Suriye
Kürtlerine kendi kaderlerini tayin hakkı
tanınmalıdır
26-28 Ekim tarihlerinde Qamişlo’da toplanan Suriye
Kürtleri Ulusal Konferansı sonuç bildirgesinde Kürtlerin
Suriye’de ikinci büyük ve temel grubu oluşturduğu
bildirildi. Bildiride, Kürtlerin ulusal haklarının
anayasal güvenceye alınıp kendi kaderini tayin
etme hakkının tanınmasına vurgu yapıldı.
Bilindiği gibi bir müddet önce Qamişlo’da Kürt
siyasi parti temsilcileri, insan hakları savunucuları,
gençlik ve kültür aktivistleri, aydın, yazar ve bağımsız
şahsiyetler ile medya mensuplarının katıldığı
Suriye Kürtleri Ulusal Konferansı toplanmıştı.

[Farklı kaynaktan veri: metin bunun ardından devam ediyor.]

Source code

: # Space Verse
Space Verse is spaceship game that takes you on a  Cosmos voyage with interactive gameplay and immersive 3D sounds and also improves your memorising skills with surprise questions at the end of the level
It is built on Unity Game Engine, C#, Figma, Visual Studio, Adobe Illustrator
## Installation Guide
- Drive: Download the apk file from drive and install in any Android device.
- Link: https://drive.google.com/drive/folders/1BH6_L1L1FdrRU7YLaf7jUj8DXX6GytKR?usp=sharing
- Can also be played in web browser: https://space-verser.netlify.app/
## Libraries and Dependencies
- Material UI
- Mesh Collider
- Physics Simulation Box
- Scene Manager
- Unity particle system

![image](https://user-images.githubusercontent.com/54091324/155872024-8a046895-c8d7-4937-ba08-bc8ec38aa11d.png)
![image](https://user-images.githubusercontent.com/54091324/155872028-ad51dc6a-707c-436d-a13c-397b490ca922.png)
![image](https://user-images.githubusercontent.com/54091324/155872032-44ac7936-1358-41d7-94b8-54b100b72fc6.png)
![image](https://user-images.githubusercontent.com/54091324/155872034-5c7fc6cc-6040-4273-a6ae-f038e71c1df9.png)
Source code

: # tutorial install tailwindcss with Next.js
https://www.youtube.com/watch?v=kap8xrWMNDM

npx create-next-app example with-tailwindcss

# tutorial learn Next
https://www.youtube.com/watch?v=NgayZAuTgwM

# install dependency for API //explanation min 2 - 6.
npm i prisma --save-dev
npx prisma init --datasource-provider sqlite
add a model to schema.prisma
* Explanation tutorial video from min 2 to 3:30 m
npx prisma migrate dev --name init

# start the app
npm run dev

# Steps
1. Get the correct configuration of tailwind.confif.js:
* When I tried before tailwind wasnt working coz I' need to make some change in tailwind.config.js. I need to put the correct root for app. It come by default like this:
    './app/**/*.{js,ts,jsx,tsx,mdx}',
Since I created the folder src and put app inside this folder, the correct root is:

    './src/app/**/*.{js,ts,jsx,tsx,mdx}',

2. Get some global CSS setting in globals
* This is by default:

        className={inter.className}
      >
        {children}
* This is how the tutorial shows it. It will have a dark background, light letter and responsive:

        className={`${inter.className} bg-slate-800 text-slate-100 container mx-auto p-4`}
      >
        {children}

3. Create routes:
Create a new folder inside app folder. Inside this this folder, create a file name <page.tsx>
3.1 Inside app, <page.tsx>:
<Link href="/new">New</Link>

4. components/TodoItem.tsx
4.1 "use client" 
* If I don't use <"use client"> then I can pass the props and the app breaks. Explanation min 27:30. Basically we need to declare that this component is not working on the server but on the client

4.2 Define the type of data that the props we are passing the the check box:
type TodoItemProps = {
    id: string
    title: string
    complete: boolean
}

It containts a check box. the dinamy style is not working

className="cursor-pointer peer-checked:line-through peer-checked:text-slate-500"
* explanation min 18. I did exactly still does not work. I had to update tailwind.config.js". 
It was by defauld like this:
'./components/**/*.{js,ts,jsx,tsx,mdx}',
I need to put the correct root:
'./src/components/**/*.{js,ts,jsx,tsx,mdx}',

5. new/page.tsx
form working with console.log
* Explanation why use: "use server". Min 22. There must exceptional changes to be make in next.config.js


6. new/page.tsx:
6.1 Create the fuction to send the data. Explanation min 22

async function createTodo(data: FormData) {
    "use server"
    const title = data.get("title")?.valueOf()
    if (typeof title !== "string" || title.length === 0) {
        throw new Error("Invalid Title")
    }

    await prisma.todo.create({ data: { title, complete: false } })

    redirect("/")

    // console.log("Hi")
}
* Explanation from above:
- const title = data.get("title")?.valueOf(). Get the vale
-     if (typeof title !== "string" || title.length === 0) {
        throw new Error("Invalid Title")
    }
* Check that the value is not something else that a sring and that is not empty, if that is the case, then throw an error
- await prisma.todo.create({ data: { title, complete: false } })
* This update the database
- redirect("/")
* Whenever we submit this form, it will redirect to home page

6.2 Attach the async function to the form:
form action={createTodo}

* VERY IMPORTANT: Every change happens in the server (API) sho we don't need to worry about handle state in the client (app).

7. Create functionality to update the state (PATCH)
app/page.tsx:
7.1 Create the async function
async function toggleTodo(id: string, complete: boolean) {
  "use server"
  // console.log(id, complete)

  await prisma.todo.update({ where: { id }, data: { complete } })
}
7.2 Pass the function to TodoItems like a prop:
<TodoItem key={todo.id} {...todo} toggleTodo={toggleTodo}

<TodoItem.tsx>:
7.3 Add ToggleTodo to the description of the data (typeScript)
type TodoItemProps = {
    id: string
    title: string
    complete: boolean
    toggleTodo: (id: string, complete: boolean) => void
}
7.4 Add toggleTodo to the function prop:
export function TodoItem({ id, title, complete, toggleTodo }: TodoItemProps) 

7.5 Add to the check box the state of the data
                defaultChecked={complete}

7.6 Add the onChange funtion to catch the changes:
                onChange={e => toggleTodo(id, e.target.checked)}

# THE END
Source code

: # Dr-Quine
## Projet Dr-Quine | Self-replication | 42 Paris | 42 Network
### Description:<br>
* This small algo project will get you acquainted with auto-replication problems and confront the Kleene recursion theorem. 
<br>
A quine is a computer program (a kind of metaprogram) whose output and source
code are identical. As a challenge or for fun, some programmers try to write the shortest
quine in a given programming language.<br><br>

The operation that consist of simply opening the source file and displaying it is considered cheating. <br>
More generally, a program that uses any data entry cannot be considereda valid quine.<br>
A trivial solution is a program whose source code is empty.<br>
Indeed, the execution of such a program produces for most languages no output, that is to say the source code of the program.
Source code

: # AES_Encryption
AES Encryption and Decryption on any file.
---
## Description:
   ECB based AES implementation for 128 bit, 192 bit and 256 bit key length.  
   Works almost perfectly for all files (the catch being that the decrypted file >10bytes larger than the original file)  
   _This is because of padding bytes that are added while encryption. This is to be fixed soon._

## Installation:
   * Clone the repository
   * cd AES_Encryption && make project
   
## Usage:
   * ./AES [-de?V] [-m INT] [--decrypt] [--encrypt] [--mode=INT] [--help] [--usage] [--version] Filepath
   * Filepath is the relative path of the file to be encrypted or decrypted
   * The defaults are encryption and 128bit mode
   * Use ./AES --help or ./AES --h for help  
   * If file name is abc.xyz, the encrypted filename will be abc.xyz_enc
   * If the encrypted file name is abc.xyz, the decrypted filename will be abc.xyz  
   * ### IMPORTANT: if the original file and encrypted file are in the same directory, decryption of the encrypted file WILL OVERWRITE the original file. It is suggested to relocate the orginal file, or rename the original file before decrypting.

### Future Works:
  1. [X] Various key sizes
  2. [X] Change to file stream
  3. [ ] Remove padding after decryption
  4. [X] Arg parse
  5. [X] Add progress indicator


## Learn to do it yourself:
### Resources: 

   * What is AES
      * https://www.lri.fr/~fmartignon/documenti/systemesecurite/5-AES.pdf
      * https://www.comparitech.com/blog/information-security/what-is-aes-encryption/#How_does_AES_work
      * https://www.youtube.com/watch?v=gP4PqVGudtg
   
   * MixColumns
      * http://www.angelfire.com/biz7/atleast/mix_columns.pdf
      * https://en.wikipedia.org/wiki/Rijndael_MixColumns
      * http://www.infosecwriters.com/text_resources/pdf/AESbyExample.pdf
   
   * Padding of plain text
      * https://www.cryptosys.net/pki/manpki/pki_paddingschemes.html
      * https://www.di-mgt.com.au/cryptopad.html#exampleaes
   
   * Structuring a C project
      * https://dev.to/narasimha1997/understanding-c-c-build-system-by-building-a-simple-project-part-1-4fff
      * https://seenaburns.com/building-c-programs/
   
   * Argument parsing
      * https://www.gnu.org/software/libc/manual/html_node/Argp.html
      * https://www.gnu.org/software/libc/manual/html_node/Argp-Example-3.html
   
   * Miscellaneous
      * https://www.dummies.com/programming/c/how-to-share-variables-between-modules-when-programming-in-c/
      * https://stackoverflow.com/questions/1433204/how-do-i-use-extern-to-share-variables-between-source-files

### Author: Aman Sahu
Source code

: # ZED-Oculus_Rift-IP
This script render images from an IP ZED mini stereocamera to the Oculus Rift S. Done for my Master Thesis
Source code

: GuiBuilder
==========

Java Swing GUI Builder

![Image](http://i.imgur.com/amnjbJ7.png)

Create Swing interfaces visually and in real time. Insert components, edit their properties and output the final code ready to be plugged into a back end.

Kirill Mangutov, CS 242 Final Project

Konferans sonucu aşağıdaki bildiri kamuoyuna
sunuldu;
Suriye Kürtleri Ulusal Konferansı Bildirisi
26 Ekim 2011 tarihinde Suriye Yurtsever Kürt Partilerinin
çağrısı üzerine toplanan ve 250’yi aşkın
yurtsever kişi ve şahsiyetler, siyasi parti
temsilcilerinin, gençlik grubu temsilcilerinin, insan
hakları örgütleri temsilcileri, toplumsal ve kültür
aktivistleri, medya mensuplarının katıldığı
bir konferans Qamişlo kentinde aşağıdaki
şiarlar altında toplandı:
-Ulusal onur ve özgürlük için sokaklara dökülen Suriye
halkının taleplerini gerçekleştirmek. Anayasada
Kürtlerin de Suriye halkını oluşturan başlıca
gruplardan birisi olduğunu kabul edilmesi.
-Ulusal, dini, mezhebi ayrımcılığa
son, tüm Suriye halklarını temsil eden demokratik,
laik bir yönetim.
-Baskı ve sindirmeye son. Tüm düşünce tutuklularına
özgürlük.
Konferans, Suriye ve Kürdistan marşlarının
okunması ve özgürlük şehidleri anısına
yapılan saygı duruşu ile başladı.
Daha sonra konferans en yaşlı Kürt partisinin
genel sekreteri tarafından açılış
konuşması yapıldı. Konferansın
genel konuşmasını da en genç parti sekreteri
yaptı. Konferans oturumlarının yürütülmesi
ve teknik işler için bir komite seçiminden sonra
siyasi rapor ve siyasi işbirliği için hazırlanan
öneriler okundu. Raporun tartışılması
ve farklı farklı önerilerin dile getirilmesinden
sonra önerileri birleştirecek ve işbirliği
metnine son şeklini verecek bir komite oluşturulması
kararlaştırıldı. Aşağıdaki
önemli kararlar alındı;
a-Ülke bazında: Konferans şu anda ülkede
yaşanan siyasi krizin sorumlusunun rejim olduğunu
tekrarlar. Çünkü, 1963 yılında askeri darbe
ile iktidara gelen Baas rejimi hak ve özgürlükleri kısıtlayan
ve yok eden bir politika yürüttü. Rejim, halkın taleplerini
karşılama ve ekonomiyi geliştirme de başarılı
olamadı, yolsuzluk, işsizlik ve yoksulluk arttı.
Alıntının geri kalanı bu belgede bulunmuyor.